WHAT IS BEING ASKED: Although the records contain pictures, repeat only the text of every line exactly.
DATASET EXCERPTS START
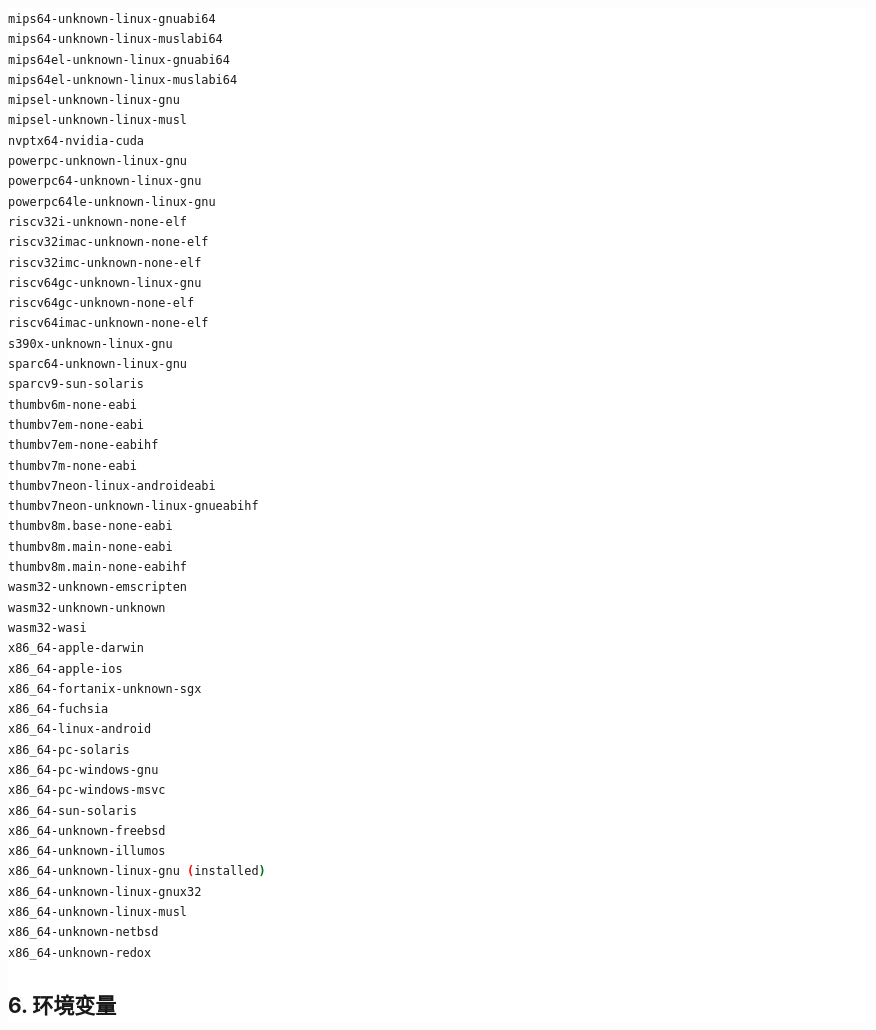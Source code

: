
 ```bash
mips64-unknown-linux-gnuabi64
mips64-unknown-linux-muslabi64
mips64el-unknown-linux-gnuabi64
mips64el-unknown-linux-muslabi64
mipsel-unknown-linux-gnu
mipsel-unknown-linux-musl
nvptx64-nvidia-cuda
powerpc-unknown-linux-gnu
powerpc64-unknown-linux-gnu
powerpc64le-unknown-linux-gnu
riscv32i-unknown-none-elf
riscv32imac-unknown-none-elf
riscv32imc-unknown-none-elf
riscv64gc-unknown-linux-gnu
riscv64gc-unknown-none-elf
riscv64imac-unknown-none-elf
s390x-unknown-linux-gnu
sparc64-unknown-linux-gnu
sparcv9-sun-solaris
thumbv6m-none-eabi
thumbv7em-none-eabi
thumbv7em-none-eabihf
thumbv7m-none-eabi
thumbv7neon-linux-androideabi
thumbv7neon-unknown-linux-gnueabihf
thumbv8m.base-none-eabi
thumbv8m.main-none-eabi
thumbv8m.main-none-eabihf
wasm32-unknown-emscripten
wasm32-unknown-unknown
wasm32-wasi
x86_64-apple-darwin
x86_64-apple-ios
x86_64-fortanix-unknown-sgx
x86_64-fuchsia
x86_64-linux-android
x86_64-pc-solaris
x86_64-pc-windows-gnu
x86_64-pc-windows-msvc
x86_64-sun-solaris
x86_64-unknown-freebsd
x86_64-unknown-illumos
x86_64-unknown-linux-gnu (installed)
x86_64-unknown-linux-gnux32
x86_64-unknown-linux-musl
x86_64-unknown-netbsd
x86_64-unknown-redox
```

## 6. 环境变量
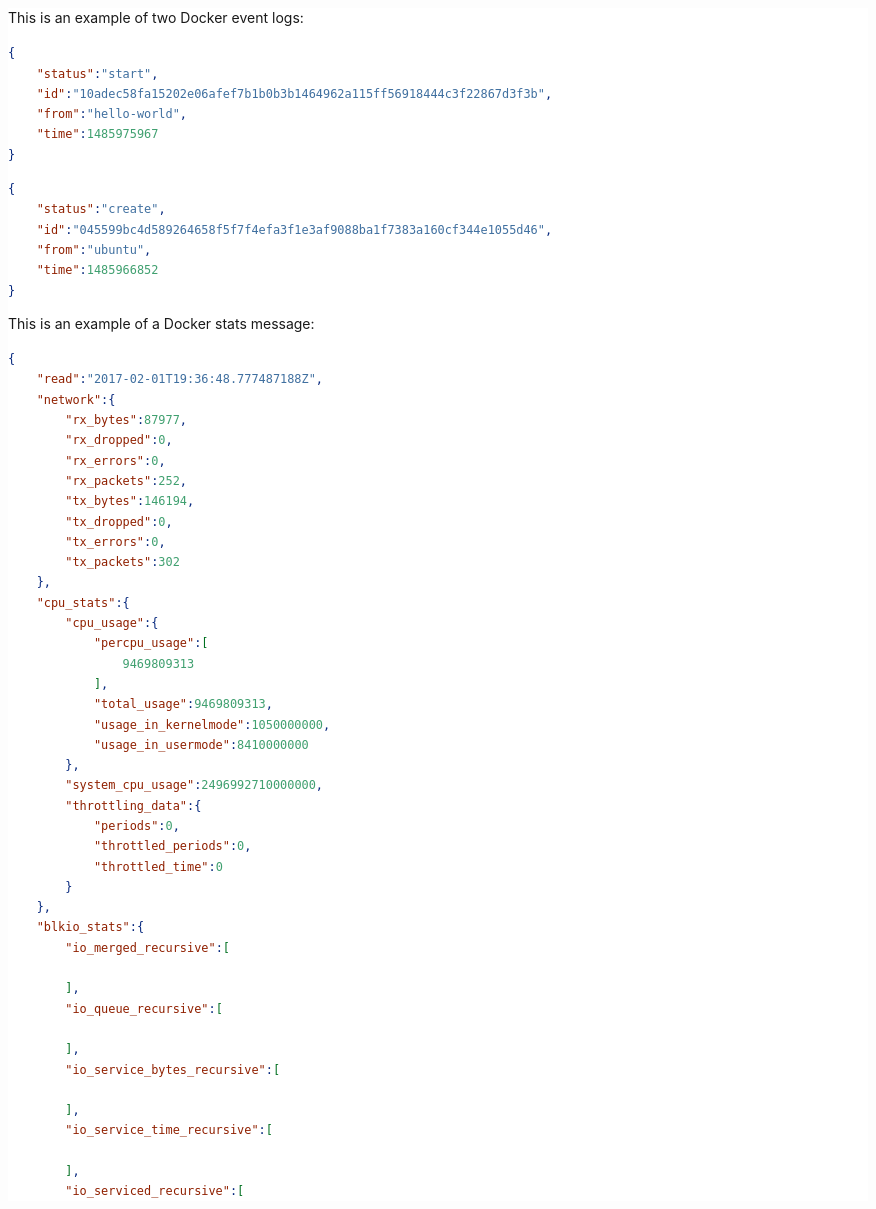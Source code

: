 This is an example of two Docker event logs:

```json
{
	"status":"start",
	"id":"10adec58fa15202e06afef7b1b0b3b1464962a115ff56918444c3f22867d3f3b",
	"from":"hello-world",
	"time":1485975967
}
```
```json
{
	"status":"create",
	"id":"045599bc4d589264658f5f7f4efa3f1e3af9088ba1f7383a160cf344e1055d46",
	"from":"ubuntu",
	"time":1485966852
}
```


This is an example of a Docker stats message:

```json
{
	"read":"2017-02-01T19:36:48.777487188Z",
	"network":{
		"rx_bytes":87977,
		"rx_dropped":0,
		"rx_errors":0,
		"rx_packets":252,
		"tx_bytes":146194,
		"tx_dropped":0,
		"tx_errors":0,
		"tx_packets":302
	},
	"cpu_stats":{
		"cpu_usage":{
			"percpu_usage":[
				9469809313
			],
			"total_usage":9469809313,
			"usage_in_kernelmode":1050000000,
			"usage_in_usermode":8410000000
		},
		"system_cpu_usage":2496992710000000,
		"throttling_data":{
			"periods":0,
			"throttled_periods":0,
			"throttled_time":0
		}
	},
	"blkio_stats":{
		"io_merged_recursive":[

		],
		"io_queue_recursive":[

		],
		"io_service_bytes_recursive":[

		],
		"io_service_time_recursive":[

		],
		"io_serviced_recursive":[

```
DATASET EXCERPTS END
TASK RESPONSE:
Source code

:
 ```bash
mips64-unknown-linux-gnuabi64
mips64-unknown-linux-muslabi64
mips64el-unknown-linux-gnuabi64
mips64el-unknown-linux-muslabi64
mipsel-unknown-linux-gnu
mipsel-unknown-linux-musl
nvptx64-nvidia-cuda
powerpc-unknown-linux-gnu
powerpc64-unknown-linux-gnu
powerpc64le-unknown-linux-gnu
riscv32i-unknown-none-elf
riscv32imac-unknown-none-elf
riscv32imc-unknown-none-elf
riscv64gc-unknown-linux-gnu
riscv64gc-unknown-none-elf
riscv64imac-unknown-none-elf
s390x-unknown-linux-gnu
sparc64-unknown-linux-gnu
sparcv9-sun-solaris
thumbv6m-none-eabi
thumbv7em-none-eabi
thumbv7em-none-eabihf
thumbv7m-none-eabi
thumbv7neon-linux-androideabi
thumbv7neon-unknown-linux-gnueabihf
thumbv8m.base-none-eabi
thumbv8m.main-none-eabi
thumbv8m.main-none-eabihf
wasm32-unknown-emscripten
wasm32-unknown-unknown
wasm32-wasi
x86_64-apple-darwin
x86_64-apple-ios
x86_64-fortanix-unknown-sgx
x86_64-fuchsia
x86_64-linux-android
x86_64-pc-solaris
x86_64-pc-windows-gnu
x86_64-pc-windows-msvc
x86_64-sun-solaris
x86_64-unknown-freebsd
x86_64-unknown-illumos
x86_64-unknown-linux-gnu (installed)
x86_64-unknown-linux-gnux32
x86_64-unknown-linux-musl
x86_64-unknown-netbsd
x86_64-unknown-redox
```

## 6. 环境变量
Source code

: This is an example of two Docker event logs:

```json
{
	"status":"start",
	"id":"10adec58fa15202e06afef7b1b0b3b1464962a115ff56918444c3f22867d3f3b",
	"from":"hello-world",
	"time":1485975967
}
```
```json
{
	"status":"create",
	"id":"045599bc4d589264658f5f7f4efa3f1e3af9088ba1f7383a160cf344e1055d46",
	"from":"ubuntu",
	"time":1485966852
}
```


This is an example of a Docker stats message:

```json
{
	"read":"2017-02-01T19:36:48.777487188Z",
	"network":{
		"rx_bytes":87977,
		"rx_dropped":0,
		"rx_errors":0,
		"rx_packets":252,
		"tx_bytes":146194,
		"tx_dropped":0,
		"tx_errors":0,
		"tx_packets":302
	},
	"cpu_stats":{
		"cpu_usage":{
			"percpu_usage":[
				9469809313
			],
			"total_usage":9469809313,
			"usage_in_kernelmode":1050000000,
			"usage_in_usermode":8410000000
		},
		"system_cpu_usage":2496992710000000,
		"throttling_data":{
			"periods":0,
			"throttled_periods":0,
			"throttled_time":0
		}
	},
	"blkio_stats":{
		"io_merged_recursive":[

		],
		"io_queue_recursive":[

		],
		"io_service_bytes_recursive":[

		],
		"io_service_time_recursive":[

		],
		"io_serviced_recursive":[

```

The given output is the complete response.